Apparently Bush promised Georgia’s Shashkashvili that the U.S would have his back if he took action in South Ossetia. Sashkashvilli is a smart, U.S. educated politician. He should have known better than to believe the Bush Administration promises, but he did. If anyone is to blame for tipping the dominos that led to the current Russian massacre of parts of Georgia, it is George Bush. He misled Americans into initially supporting his war in Iraq, and he misled Georgia’s government and people into thinking the West would support their  government against the runaway south ossetians.  

The question here is, what is in this war for Bush and his neocronies?

The answer is oil, specifically the oil pipeline going to the Georgia port of Supsa. Oil is the same answer for what Bush stood to gain by going into Iraq.

The short term answer is that a line of thinking suggests that Russia-Georgia conflict favors the McCain candidacy. For example, some people confuse McCain’s bellicosity with strong and intelligent leadership.
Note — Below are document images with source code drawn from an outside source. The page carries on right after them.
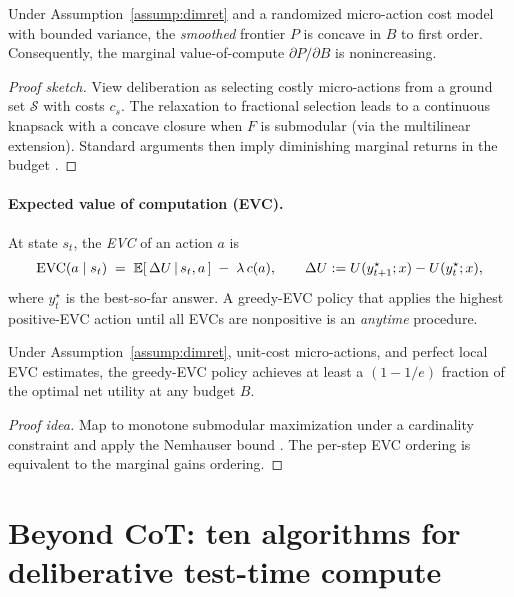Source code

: \begin{proposition}
Under Assumption~\ref{assump:dimret} and a randomized micro-action cost model with bounded variance, the \emph{smoothed} frontier $P$ is concave in $B$ to first order. Consequently, the marginal value-of-compute $\partial P / \partial B$ is nonincreasing.
\end{proposition}

\begin{proof}[Proof sketch]
View deliberation as selecting costly micro-actions from a ground set $\mathcal{S}$ with costs $c_s$. The relaxation to fractional selection leads to a continuous knapsack with a concave closure when $F$ is submodular (via the multilinear extension). Standard arguments then imply diminishing marginal returns in the budget \cite{nemhauser1978,golovin2011adaptive}.
\end{proof}

\paragraph{Expected value of computation (EVC).} At state $s_t$, the \emph{EVC} of an action $a$ is
\begin{equation}
\mathrm{EVC}(a \mid s_t) \;=\; \E\!\left[\, \Delta U \,\middle|\, s_t, a \,\right] \;-\; \lambda\, c(a),
\qquad \Delta U := U(y^\star_{t+1};x)-U(y^\star_{t};x),
\label{eq:evc}
\end{equation}
where $y^\star_t$ is the best-so-far answer. A greedy-EVC policy that applies the highest positive-EVC action until all EVCs are nonpositive is an \emph{anytime} procedure.

\begin{theorem}
\label{thm:greedy}
Under Assumption~\ref{assump:dimret}, unit-cost micro-actions, and perfect local EVC estimates, the greedy-EVC policy achieves at least a $(1-1/e)$ fraction of the optimal net utility at any budget $B$.
\end{theorem}

\begin{proof}[Proof idea]
Map to monotone submodular maximization under a cardinality constraint and apply the Nemhauser bound \cite{nemhauser1978}. The per-step EVC ordering is equivalent to the marginal gains ordering.
\end{proof}

\section{Beyond CoT: ten algorithms for deliberative test-time compute}

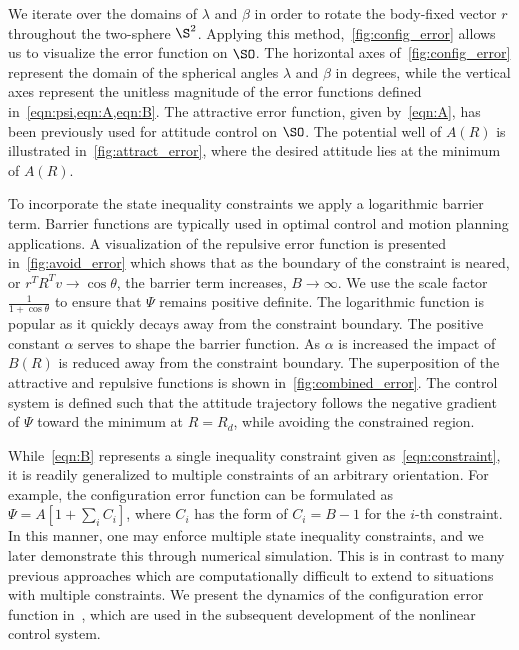 We iterate over the domains of \( \lambda\) and \(\beta\) in order to rotate the body-fixed vector \( r \) throughout the two-sphere \( \S^2 \).
Applying this method,~\cref{fig:config_error} allows us to visualize the error function on \( \SO \).
The horizontal axes of~\cref{fig:config_error} represent the domain of the spherical angles \( \lambda \) and \( \beta \) in degrees, while the vertical axes represent the unitless magnitude of the error functions defined in~\cref{eqn:psi,eqn:A,eqn:B}.
The attractive error function, given by~\cref{eqn:A}, has been previously used for attitude control on \(\SO\).
The potential well of \( A(R)\) is illustrated in~\cref{fig:attract_error}, where the desired attitude lies at the minimum of \( A(R) \).

To incorporate the state inequality constraints we apply a logarithmic barrier term.
Barrier functions are typically used in optimal control and motion planning applications.
A visualization of the repulsive error function is presented in~\cref{fig:avoid_error} which shows that as the boundary of the constraint is neared, or \( r^T R^T v \to \cos \theta \), the barrier term increases, \( B \to \infty\).
We use the scale factor~\(\frac{1}{1+\cos \theta} \) to ensure that \( \Psi \) remains positive definite.
The logarithmic function is popular as it quickly decays away from the constraint boundary.
The positive constant \( \alpha \) serves to shape the barrier function.
As \( \alpha \) is increased the impact of \( B(R) \) is reduced away from the constraint boundary. 
The superposition of the attractive and repulsive functions is shown in~\cref{fig:combined_error}.
The control system is defined such that the attitude trajectory follows the negative gradient of \( \Psi \) toward the minimum at \( R = R_d \), while avoiding the constrained region.

While~\cref{eqn:B} represents a single inequality constraint given as~\cref{eqn:constraint}, it is readily generalized to multiple constraints of an arbitrary orientation. 
For example, the configuration error function can be formulated as $\Psi=A[1+\sum_i C_i]$, where $C_i$ has the form of $C_i=B-1$ for the $i$-th constraint. 
In this manner, one may enforce multiple state inequality constraints, and we later demonstrate this through numerical simulation. 
This is in contrast to many previous approaches which are computationally difficult to extend to situations with multiple constraints.
We present the dynamics of the configuration error function in~, which are used in the subsequent development of the nonlinear control system.

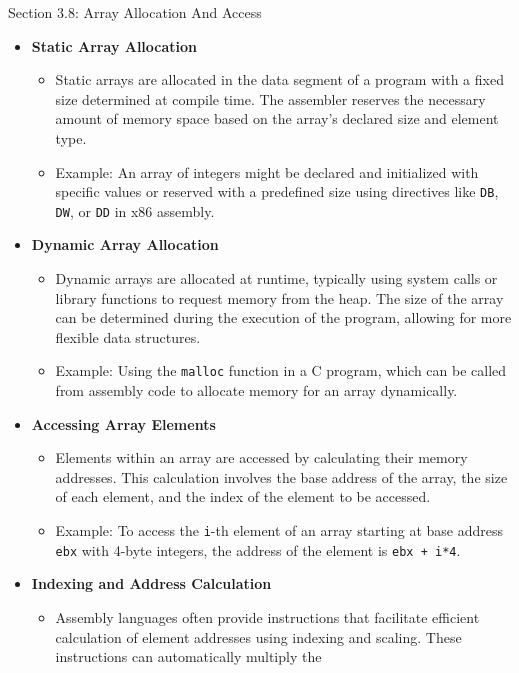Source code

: \begin{notes}{Section 3.8: Array Allocation And Access}
    \begin{itemize}
        \item \textbf{Static Array Allocation}
        \begin{itemize}
            \item Static arrays are allocated in the data segment of a program with a fixed size determined at compile time. The assembler reserves the necessary amount of memory space based on the 
            array's declared size and element type.
            \item Example: An array of integers might be declared and initialized with specific values or reserved with a predefined size using directives like \texttt{DB}, \texttt{DW}, or \texttt{DD} 
            in x86 assembly.
        \end{itemize}
        \item \textbf{Dynamic Array Allocation}
        \begin{itemize}
            \item Dynamic arrays are allocated at runtime, typically using system calls or library functions to request memory from the heap. The size of the array can be determined during the execution 
            of the program, allowing for more flexible data structures.
            \item Example: Using the \texttt{malloc} function in a C program, which can be called from assembly code to allocate memory for an array dynamically.
        \end{itemize}
        \item \textbf{Accessing Array Elements}
        \begin{itemize}
            \item Elements within an array are accessed by calculating their memory addresses. This calculation involves the base address of the array, the size of each element, and the index of the 
            element to be accessed.
            \item Example: To access the \texttt{i}-th element of an array starting at base address \texttt{ebx} with 4-byte integers, the address of the element is \texttt{ebx + i*4}.
        \end{itemize}
        \item \textbf{Indexing and Address Calculation}
        \begin{itemize}
            \item Assembly languages often provide instructions that facilitate efficient calculation of element addresses using indexing and scaling. These instructions can automatically multiply the 

\end{itemize}
\end{itemize}
\end{notes}
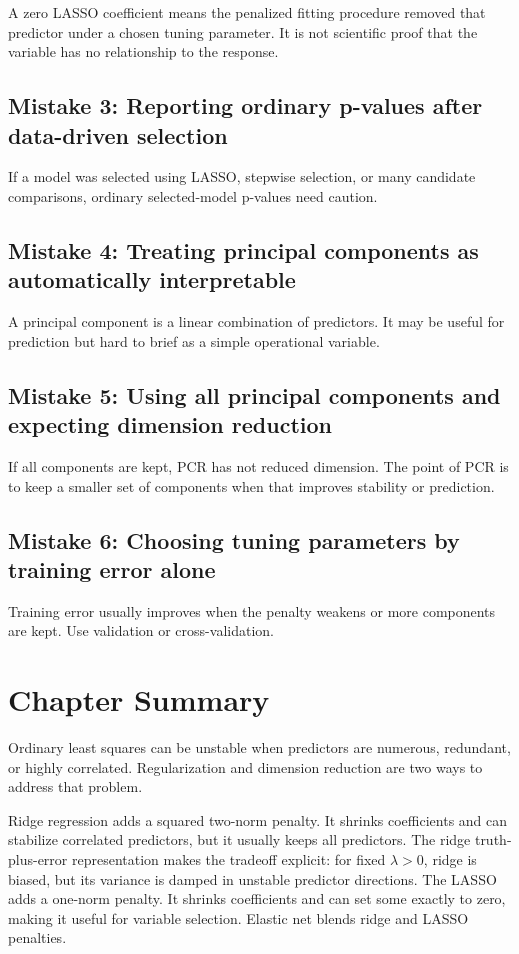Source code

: A zero LASSO coefficient means the penalized fitting procedure removed that predictor under a chosen tuning parameter.  It is not scientific proof that the variable has no relationship to the response.

\subsection*{Mistake 3: Reporting ordinary p-values after data-driven selection}

If a model was selected using LASSO, stepwise selection, or many candidate comparisons, ordinary selected-model p-values need caution.

\subsection*{Mistake 4: Treating principal components as automatically interpretable}

A principal component is a linear combination of predictors.  It may be useful for prediction but hard to brief as a simple operational variable.

\subsection*{Mistake 5: Using all principal components and expecting dimension reduction}

If all components are kept, PCR has not reduced dimension.  The point of PCR is to keep a smaller set of components when that improves stability or prediction.

\subsection*{Mistake 6: Choosing tuning parameters by training error alone}

Training error usually improves when the penalty weakens or more components are kept.  Use validation or cross-validation.

\section{Chapter Summary}

Ordinary least squares can be unstable when predictors are numerous, redundant, or highly correlated.  Regularization and dimension reduction are two ways to address that problem.

Ridge regression adds a squared two-norm penalty.  It shrinks coefficients and can stabilize correlated predictors, but it usually keeps all predictors.  The ridge truth-plus-error representation makes the tradeoff explicit: for fixed \(\lambda>0\), ridge is biased, but its variance is damped in unstable predictor directions.  The LASSO adds a one-norm penalty.  It shrinks coefficients and can set some exactly to zero, making it useful for variable selection.  Elastic net blends ridge and LASSO penalties.

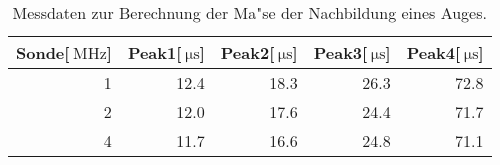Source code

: \begin{table}[!h]
\begin{center}
\begin{tabular}{|r|r|r|r|r|}
\hline
Sonde[$\SI{}{\mega\hertz}$] & Peak1[$\SI{}{\micro\second}$] & Peak2[$\SI{}{\micro\second}$] & Peak3[$\SI{}{\micro\second}$] & Peak4[$\SI{}{\micro\second}$]\\
\hline
\hline
1 &	12.4 &	18.3 &	26.3 &	72.8\\
2 &	12.0 &	17.6 &	24.4 &	71.7\\
4 &	11.7 &	16.6 &	24.8 &	71.1\\
\hline
\end{tabular}
\caption[]{Messdaten zur Berechnung der Ma"se der Nachbildung eines Auges.}
\label{auge1}
\end{center}
\end{table}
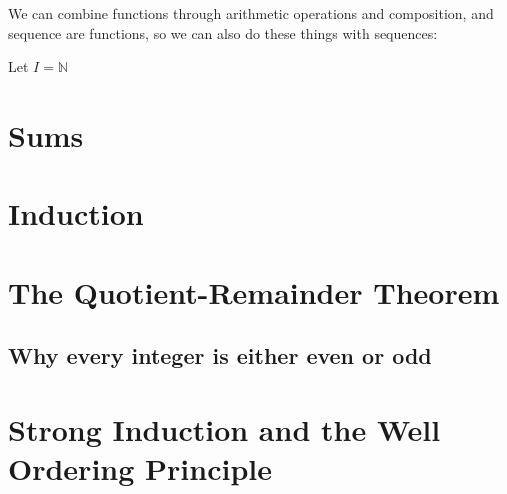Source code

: We can combine functions through arithmetic operations and composition, and sequence are functions, so we can also do these things with sequences:

\begin{xca}
		Let $I = \mathbb{N}$
		\begin{enumerate}
			\end{enumerate}
	\end{xca}

\section{Sums}

\section{Induction}

\section{The Quotient-Remainder Theorem}

\subsection{Why every integer is either even or odd}

\section{Strong Induction and the Well Ordering Principle}
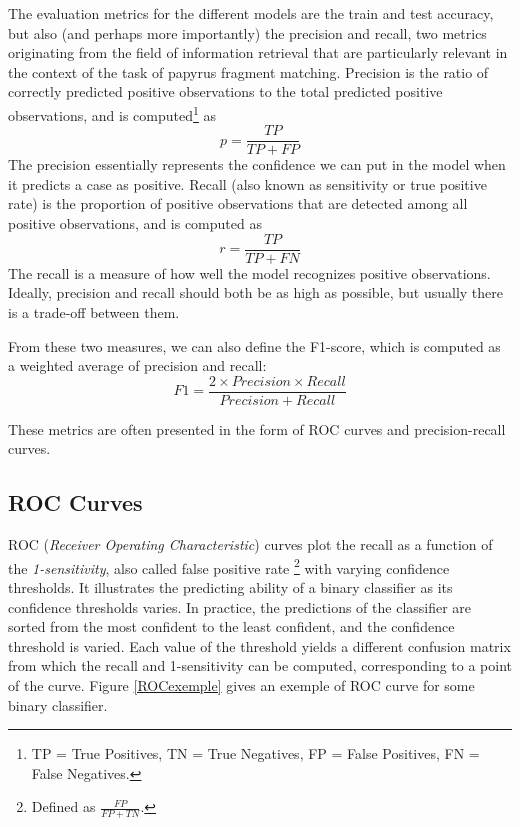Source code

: \documentclass[11pt]{report}
\begin{document}
The evaluation metrics for the different models are the train and test accuracy, but also (and perhaps more importantly) the precision and recall, two metrics originating from the field of information retrieval that are particularly relevant in the context of the task of papyrus fragment matching.\newline
Precision is the ratio of correctly predicted positive observations to the total predicted positive observations, and is computed\footnote{TP = True Positives, TN = True Negatives, FP = False Positives, FN = False Negatives.} as
$$p = \frac{TP}{TP + FP}$$
The precision essentially represents the confidence we can put in the model when it predicts a case as positive. Recall (also known as sensitivity or true positive rate) is the proportion of positive observations that are detected among all positive observations, and is computed as
$$r = \frac{TP}{TP + FN}$$
The recall is a measure of how well the model recognizes positive observations.\newline
Ideally, precision and recall should both be as high as possible, but usually there is a trade-off between them.\newline

From these two measures, we can also define the F1-score, which is computed as a weighted average of precision and recall:
$$F1 = \frac{2 \times Precision \times Recall}{Precision + Recall}$$

These metrics are often presented in the form of ROC curves and precision-recall curves.\newline

\subsection{ROC Curves}

ROC (\emph{Receiver Operating Characteristic}) curves plot the recall as a function of the \emph{1-sensitivity}, also called false positive rate \footnote{Defined as $\frac{FP}{FP + TN}$.} with varying confidence thresholds. It illustrates the predicting ability of a binary classifier as its confidence thresholds varies.\newline
In practice, the predictions of the classifier are sorted from the most confident to the least confident, and the confidence threshold is varied. Each value of the threshold yields a different confusion matrix from which the recall and 1-sensitivity can be computed, corresponding to a point of the curve. Figure \ref{ROCexemple} gives an exemple of ROC curve for some binary classifier.
\end{document}
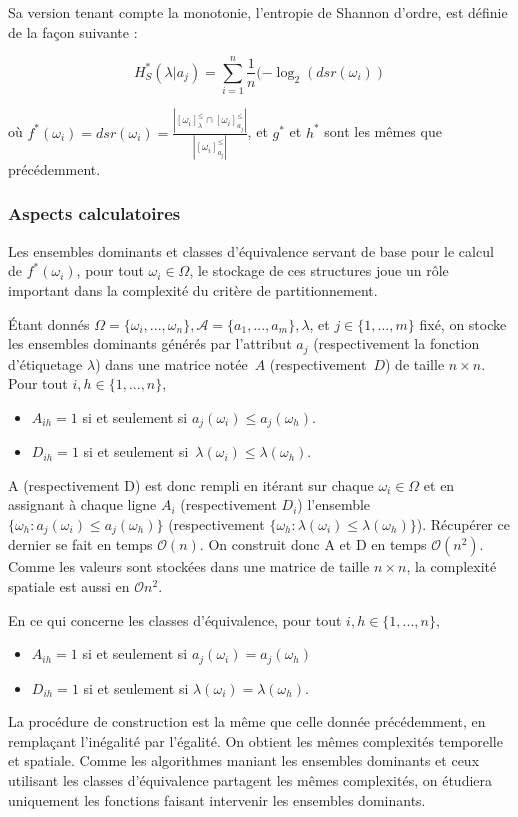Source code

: \documentclass[a4paper]{article}
\begin{document}
Sa version tenant compte la monotonie, l'entropie de Shannon d'ordre, est
définie de la façon suivante :

\begin{equation}
    H^*_S(\lambda | a_j) = \sum_{i=1}^{n} \frac{1}{n} (-\log_{2} (dsr(\omega_i))
\label{eq:rank-shannon}
\end{equation}

où $f^*(\omega_i) = dsr(\omega_i) = \frac{|[\omega_i]^{\leq}_{\lambda} \cap
[\omega_i]^{\leq}_{a_j}|}{|[\omega_i]^{\leq}_{a_j}|}$, et $g^*$ et $h^*$ sont
les mêmes que précédemment. \\

\subsubsection{Aspects calculatoires}

Les ensembles dominants et classes d'équivalence servant de base pour le calcul
de $f^*(\omega_i)$, pour tout $\omega_i \in \Omega$, le stockage de ces
structures joue un rôle important dans la complexité du critère de
partitionnement.

Étant donnés $\Omega = \{\omega_i, ... , \omega_n\}, \mathcal{A} = \{a_1, ...,
a_m\}, \lambda$, et $j \in \{1, ..., m\}$ fixé, on stocke les ensembles
dominants générés par l'attribut $a_j$ (respectivement la fonction d'étiquetage $\lambda$) dans une matrice notée~$A$ (respectivement~$D$) de taille $n \times n$. Pour tout $i,
h \in \{1,...,n\}$,
\begin{itemize} 
    \item $A_{ih} = 1$ si et seulement si $a_j(\omega_i) \leq
    a_j(\omega_h)$.
    \item $D_{ih}= 1$ si et seulement si~$\lambda(\omega_i) \leq \lambda(\omega_h)$.
\end{itemize}
A (respectivement D) est donc rempli en itérant sur chaque $\omega_i \in \Omega$
et en assignant à chaque ligne $A_i$ (respectivement $D_i$) l'ensemble
$\{\omega_h : a_j(\omega_i) \leq a_j(\omega_h)\}$ (respectivement $\{\omega_h :
\lambda(\omega_i) \leq \lambda(\omega_h)\}$). Récupérer ce dernier se fait en
temps $\mathcal{O}(n)$. On construit donc A et D en temps $\mathcal{O}(n^2)$.
Comme les valeurs sont stockées dans une matrice de taille $n \times n$, la
complexité spatiale est aussi en $\mathcal{O}{n^2}$.

En ce qui concerne les classes d'équivalence, pour tout $i, h \in \{1,...,n\}$,
\begin{itemize}
    \item $A_{ih} = 1$ si et seulement si $a_j(\omega_i) = a_j(\omega_h)$
    \item $D_{ih} = 1$ si et seulement si $\lambda(\omega_i) = \lambda(\omega_h)$. 
\end{itemize}
La procédure de construction est la même que celle donnée
précédemment, en remplaçant l'inégalité par l'égalité. On obtient les mêmes
complexités temporelle et spatiale. Comme les algorithmes maniant les ensembles
dominants et ceux utilisant les classes d'équivalence partagent les mêmes
complexités, on étudiera uniquement les fonctions faisant intervenir les
ensembles dominants. 
\end{document}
Assuming, however, that Russia ceases fire shortly, and the conflict herein is resolved diplomatically, the few day war served to pump up right wing neocons, including McCain. Having tasted blood in the caucasus, McCain is likely to advance the clarion call of Bush/Cheney to bomb Iran this fall.

Stay tuned…


One response to “McBush on Russia-Georgia War

  1. How is Shashkashvili (sic) a smart politician? He is widely known as being very corrupt, the elections in which he won are highly disputed, and, worst of all, he bombed South Ossetia. What did he expect, that the Russians would just wag their finger at him? That the Americans would send their fleet to Georgia (and my guess is that Bush did not encourage an action like that by Georgia, as he seemed to be his usual confused self when responding to this crisis. Thankfully pragmatic people like Sarcozi stepped in.
    At any rate, just because Saakashvili is U.S. educated doesn’t make him smart. He gambled big using a very bad hand on very high stakes. His only consolation is that now he’s suddenly popular in Georgia. Before the war he was very unpopular, especially with the intelligentsia. So maybe it worked out for him politically, but only in the short term. Perhaps he learned and absorbed American arrogance too well when going to Columbia.